Copy out all of the data below with no alterations.
§
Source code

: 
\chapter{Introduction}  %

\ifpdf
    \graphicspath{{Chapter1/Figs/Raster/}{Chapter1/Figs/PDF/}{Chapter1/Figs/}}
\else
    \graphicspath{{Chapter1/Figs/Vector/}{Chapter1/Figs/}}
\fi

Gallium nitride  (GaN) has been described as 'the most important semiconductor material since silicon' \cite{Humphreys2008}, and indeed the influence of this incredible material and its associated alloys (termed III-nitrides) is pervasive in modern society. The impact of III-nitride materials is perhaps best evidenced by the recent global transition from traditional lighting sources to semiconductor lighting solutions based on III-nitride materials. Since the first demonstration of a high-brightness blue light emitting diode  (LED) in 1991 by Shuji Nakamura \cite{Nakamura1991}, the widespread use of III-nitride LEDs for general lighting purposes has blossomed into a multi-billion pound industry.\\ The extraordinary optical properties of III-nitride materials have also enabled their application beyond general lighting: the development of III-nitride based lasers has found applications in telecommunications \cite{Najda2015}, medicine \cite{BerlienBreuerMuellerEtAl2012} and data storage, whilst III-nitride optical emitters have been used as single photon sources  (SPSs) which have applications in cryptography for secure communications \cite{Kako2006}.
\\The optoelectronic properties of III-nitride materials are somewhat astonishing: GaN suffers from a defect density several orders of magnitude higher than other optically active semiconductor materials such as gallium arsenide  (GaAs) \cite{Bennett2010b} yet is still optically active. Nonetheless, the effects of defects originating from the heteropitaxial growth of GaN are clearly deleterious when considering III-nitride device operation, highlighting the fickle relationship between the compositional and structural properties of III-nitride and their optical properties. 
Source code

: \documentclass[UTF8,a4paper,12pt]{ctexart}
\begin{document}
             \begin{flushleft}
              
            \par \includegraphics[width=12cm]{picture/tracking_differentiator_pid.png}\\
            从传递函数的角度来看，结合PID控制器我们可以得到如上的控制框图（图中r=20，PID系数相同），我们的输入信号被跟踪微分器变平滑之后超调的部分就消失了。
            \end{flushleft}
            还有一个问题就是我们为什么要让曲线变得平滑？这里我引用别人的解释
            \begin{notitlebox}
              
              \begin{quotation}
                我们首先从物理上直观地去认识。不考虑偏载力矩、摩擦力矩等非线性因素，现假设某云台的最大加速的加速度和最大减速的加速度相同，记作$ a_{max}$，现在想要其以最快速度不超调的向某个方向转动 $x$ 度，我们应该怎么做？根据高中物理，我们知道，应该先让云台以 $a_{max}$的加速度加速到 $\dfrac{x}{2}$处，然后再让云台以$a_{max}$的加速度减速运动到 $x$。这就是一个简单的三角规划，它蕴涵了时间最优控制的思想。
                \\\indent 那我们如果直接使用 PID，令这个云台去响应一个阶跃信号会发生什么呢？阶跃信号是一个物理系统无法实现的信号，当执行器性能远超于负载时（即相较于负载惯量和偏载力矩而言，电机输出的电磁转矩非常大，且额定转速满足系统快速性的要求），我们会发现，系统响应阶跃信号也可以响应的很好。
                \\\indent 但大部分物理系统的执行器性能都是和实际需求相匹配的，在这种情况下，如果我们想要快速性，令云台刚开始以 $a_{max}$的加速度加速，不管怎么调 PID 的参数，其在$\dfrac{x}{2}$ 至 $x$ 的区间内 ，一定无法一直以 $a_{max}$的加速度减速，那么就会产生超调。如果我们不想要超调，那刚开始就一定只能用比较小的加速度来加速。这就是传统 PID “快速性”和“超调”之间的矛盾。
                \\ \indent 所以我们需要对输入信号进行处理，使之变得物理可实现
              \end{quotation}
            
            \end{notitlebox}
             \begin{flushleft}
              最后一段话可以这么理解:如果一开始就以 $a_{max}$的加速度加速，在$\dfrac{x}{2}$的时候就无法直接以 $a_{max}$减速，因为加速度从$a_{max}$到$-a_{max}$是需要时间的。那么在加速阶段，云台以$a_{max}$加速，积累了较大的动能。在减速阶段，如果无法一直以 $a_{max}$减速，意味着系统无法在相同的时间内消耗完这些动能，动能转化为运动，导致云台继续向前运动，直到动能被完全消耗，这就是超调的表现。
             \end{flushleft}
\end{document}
§
** Answer for this exercise **
Source code

: 
\chapter{Introduction}  %

\ifpdf
    \graphicspath{{Chapter1/Figs/Raster/}{Chapter1/Figs/PDF/}{Chapter1/Figs/}}
\else
    \graphicspath{{Chapter1/Figs/Vector/}{Chapter1/Figs/}}
\fi

Gallium nitride  (GaN) has been described as 'the most important semiconductor material since silicon' \cite{Humphreys2008}, and indeed the influence of this incredible material and its associated alloys (termed III-nitrides) is pervasive in modern society. The impact of III-nitride materials is perhaps best evidenced by the recent global transition from traditional lighting sources to semiconductor lighting solutions based on III-nitride materials. Since the first demonstration of a high-brightness blue light emitting diode  (LED) in 1991 by Shuji Nakamura \cite{Nakamura1991}, the widespread use of III-nitride LEDs for general lighting purposes has blossomed into a multi-billion pound industry.\\ The extraordinary optical properties of III-nitride materials have also enabled their application beyond general lighting: the development of III-nitride based lasers has found applications in telecommunications \cite{Najda2015}, medicine \cite{BerlienBreuerMuellerEtAl2012} and data storage, whilst III-nitride optical emitters have been used as single photon sources  (SPSs) which have applications in cryptography for secure communications \cite{Kako2006}.
\\The optoelectronic properties of III-nitride materials are somewhat astonishing: GaN suffers from a defect density several orders of magnitude higher than other optically active semiconductor materials such as gallium arsenide  (GaAs) \cite{Bennett2010b} yet is still optically active. Nonetheless, the effects of defects originating from the heteropitaxial growth of GaN are clearly deleterious when considering III-nitride device operation, highlighting the fickle relationship between the compositional and structural properties of III-nitride and their optical properties. 
Source code

: \documentclass[UTF8,a4paper,12pt]{ctexart}
\begin{document}
             \begin{flushleft}
              
            \par \includegraphics[width=12cm]{picture/tracking_differentiator_pid.png}\\
            从传递函数的角度来看，结合PID控制器我们可以得到如上的控制框图（图中r=20，PID系数相同），我们的输入信号被跟踪微分器变平滑之后超调的部分就消失了。
            \end{flushleft}
            还有一个问题就是我们为什么要让曲线变得平滑？这里我引用别人的解释
            \begin{notitlebox}
              
              \begin{quotation}
                我们首先从物理上直观地去认识。不考虑偏载力矩、摩擦力矩等非线性因素，现假设某云台的最大加速的加速度和最大减速的加速度相同，记作$ a_{max}$，现在想要其以最快速度不超调的向某个方向转动 $x$ 度，我们应该怎么做？根据高中物理，我们知道，应该先让云台以 $a_{max}$的加速度加速到 $\dfrac{x}{2}$处，然后再让云台以$a_{max}$的加速度减速运动到 $x$。这就是一个简单的三角规划，它蕴涵了时间最优控制的思想。
                \\\indent 那我们如果直接使用 PID，令这个云台去响应一个阶跃信号会发生什么呢？阶跃信号是一个物理系统无法实现的信号，当执行器性能远超于负载时（即相较于负载惯量和偏载力矩而言，电机输出的电磁转矩非常大，且额定转速满足系统快速性的要求），我们会发现，系统响应阶跃信号也可以响应的很好。
                \\\indent 但大部分物理系统的执行器性能都是和实际需求相匹配的，在这种情况下，如果我们想要快速性，令云台刚开始以 $a_{max}$的加速度加速，不管怎么调 PID 的参数，其在$\dfrac{x}{2}$ 至 $x$ 的区间内 ，一定无法一直以 $a_{max}$的加速度减速，那么就会产生超调。如果我们不想要超调，那刚开始就一定只能用比较小的加速度来加速。这就是传统 PID “快速性”和“超调”之间的矛盾。
                \\ \indent 所以我们需要对输入信号进行处理，使之变得物理可实现
              \end{quotation}
            
            \end{notitlebox}
             \begin{flushleft}
              最后一段话可以这么理解:如果一开始就以 $a_{max}$的加速度加速，在$\dfrac{x}{2}$的时候就无法直接以 $a_{max}$减速，因为加速度从$a_{max}$到$-a_{max}$是需要时间的。那么在加速阶段，云台以$a_{max}$加速，积累了较大的动能。在减速阶段，如果无法一直以 $a_{max}$减速，意味着系统无法在相同的时间内消耗完这些动能，动能转化为运动，导致云台继续向前运动，直到动能被完全消耗，这就是超调的表现。
             \end{flushleft}
\end{document}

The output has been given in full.